Stored data

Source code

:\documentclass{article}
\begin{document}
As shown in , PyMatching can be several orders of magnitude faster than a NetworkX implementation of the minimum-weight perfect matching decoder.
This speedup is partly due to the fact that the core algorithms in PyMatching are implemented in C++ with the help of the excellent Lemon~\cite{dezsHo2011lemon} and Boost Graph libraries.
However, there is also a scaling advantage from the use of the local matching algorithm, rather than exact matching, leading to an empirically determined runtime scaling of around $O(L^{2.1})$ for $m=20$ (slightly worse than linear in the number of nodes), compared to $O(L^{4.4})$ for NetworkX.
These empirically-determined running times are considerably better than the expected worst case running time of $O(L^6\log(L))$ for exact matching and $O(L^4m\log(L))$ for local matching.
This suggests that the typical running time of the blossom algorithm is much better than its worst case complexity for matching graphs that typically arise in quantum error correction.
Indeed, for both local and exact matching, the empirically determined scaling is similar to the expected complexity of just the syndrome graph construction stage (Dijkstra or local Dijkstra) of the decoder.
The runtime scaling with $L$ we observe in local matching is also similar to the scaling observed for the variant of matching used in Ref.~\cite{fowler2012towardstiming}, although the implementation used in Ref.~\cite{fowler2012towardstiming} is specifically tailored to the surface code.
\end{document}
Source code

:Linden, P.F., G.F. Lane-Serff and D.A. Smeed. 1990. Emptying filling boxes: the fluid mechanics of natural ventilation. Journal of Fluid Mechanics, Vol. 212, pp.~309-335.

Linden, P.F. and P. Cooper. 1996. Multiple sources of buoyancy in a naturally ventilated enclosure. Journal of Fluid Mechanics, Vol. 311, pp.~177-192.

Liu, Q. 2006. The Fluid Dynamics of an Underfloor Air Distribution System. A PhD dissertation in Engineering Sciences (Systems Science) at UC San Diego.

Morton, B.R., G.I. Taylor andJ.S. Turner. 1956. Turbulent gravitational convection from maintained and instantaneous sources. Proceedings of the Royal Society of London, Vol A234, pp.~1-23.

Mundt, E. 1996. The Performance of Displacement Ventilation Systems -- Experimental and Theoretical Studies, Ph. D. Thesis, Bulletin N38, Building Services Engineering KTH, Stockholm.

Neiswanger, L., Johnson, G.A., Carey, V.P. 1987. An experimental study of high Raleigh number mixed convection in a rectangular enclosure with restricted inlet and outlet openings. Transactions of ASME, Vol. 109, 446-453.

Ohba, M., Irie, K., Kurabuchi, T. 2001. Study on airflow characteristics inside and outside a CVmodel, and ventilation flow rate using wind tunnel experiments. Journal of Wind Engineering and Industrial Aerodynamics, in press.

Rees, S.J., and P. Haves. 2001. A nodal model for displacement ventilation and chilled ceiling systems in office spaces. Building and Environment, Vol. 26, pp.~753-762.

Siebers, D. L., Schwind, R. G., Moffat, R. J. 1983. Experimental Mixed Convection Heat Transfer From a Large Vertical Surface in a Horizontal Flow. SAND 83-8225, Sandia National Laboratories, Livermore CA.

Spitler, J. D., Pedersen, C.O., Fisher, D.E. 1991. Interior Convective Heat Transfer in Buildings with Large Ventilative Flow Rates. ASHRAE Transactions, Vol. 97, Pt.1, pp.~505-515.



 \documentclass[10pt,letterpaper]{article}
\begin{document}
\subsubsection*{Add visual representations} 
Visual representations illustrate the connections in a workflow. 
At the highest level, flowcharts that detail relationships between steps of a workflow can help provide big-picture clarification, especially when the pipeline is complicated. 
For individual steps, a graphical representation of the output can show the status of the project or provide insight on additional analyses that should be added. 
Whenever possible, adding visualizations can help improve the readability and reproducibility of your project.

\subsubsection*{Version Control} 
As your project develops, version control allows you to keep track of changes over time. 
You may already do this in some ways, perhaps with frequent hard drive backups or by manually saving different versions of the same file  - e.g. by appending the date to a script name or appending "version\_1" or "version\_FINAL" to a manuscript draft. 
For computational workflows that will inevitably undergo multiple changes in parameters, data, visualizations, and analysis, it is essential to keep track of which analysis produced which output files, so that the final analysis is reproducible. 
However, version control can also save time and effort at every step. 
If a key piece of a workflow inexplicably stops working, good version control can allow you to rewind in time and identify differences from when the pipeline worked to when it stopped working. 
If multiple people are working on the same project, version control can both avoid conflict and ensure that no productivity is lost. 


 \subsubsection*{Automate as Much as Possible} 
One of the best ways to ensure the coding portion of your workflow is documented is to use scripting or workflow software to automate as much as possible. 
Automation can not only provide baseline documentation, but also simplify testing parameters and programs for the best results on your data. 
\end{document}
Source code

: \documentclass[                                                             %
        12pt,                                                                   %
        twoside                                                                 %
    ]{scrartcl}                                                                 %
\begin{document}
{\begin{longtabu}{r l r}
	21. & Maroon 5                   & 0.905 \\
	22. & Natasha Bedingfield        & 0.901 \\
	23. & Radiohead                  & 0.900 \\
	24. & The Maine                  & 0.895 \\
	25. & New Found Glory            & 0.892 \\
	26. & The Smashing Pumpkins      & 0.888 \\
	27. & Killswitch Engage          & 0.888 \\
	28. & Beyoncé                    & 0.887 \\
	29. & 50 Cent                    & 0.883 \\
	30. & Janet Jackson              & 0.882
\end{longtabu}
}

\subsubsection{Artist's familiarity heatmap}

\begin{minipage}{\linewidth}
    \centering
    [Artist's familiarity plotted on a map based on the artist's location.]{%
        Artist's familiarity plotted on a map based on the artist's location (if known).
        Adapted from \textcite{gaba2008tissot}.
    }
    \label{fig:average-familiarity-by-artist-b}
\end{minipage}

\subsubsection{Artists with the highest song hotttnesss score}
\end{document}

_Task goal_
Lines that include the word "familiarity" — how many are there in the data? Answer with the number alone.

_Answer space_
4